▶ **DIRECTIONS**
Starting at the line containing "Given two binary" and ending at the line containing "with zeros to", print every line of the material below exactly, both ends included, and stop there.

▶ **TASK INPUT**

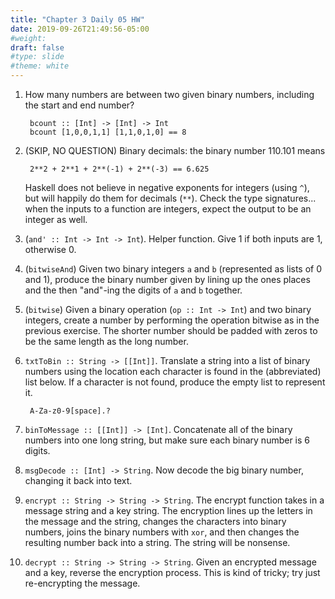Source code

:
 ```yaml
---
title: "Chapter 3 Daily 05 HW"
date: 2019-09-26T21:49:56-05:00
#weight: 
draft: false
#type: slide
#theme: white
---
```


1. How many numbers are between two given binary numbers, including
   the start and end number?

        bcount :: [Int] -> [Int] -> Int
        bcount [1,0,0,1,1] [1,1,0,1,0] == 8
        
2. (SKIP, NO QUESTION) Binary decimals: the binary number 110.101 means 

        2**2 + 2**1 + 2**(-1) + 2**(-3) == 6.625

    Haskell does not believe in negative exponents for integers (using
    `^`), but will happily do them for decimals (`**`). Check the type
    signatures... when the inputs to a function are integers, expect
    the output to be an integer as well.

3. (`and' :: Int -> Int -> Int`). Helper function. Give 1 if both
    inputs are 1, otherwise 0. 
    
3. (`bitwiseAnd`) Given two binary integers `a` and `b` (represented
   as lists of 0 and 1), produce the
   binary number given by lining up the ones places and the then
   "and"-ing the digits of `a` and `b` together. 
   
4. (`bitwise`) Given a binary operation (`op :: Int -> Int`) and two
   binary integers, create a number by performing the operation bitwise
   as in the previous exercise. The shorter number should be padded
   with zeros to be the same length as the long number.
   
5. `txtToBin :: String -> [[Int]]`. Translate a string into a list of
   binary numbers using the location each character is found in the
   (abbreviated) list below. If a character is not found, produce the
   empty list to represent it. 

        A-Za-z0-9[space].?

6. `binToMessage :: [[Int]] -> [Int]`. Concatenate all of the binary
   numbers into one long string, but make sure each binary number is 6
   digits. 

7. `msgDecode :: [Int] -> String`. Now decode the big binary number,
   changing it back into text.

8. `encrypt :: String -> String -> String`. The encrypt function takes
   in a message string and a key string. The encryption lines up the
   letters in the message and the string, changes the characters into
   binary numbers, joins the binary numbers with `xor`, and then
   changes the resulting number back into a string. The string will be
   nonsense.
   
9. `decrypt :: String -> String -> String`. Given an encrypted
   message and a key, reverse the encryption process. This is kind of
   tricky; try just re-encrypting the message.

▶ **RESPONSE**
3. (`bitwiseAnd`) Given two binary integers `a` and `b` (represented
   as lists of 0 and 1), produce the
   binary number given by lining up the ones places and the then
   "and"-ing the digits of `a` and `b` together. 
   
4. (`bitwise`) Given a binary operation (`op :: Int -> Int`) and two
   binary integers, create a number by performing the operation bitwise
   as in the previous exercise. The shorter number should be padded
   with zeros to be the same length as the long number.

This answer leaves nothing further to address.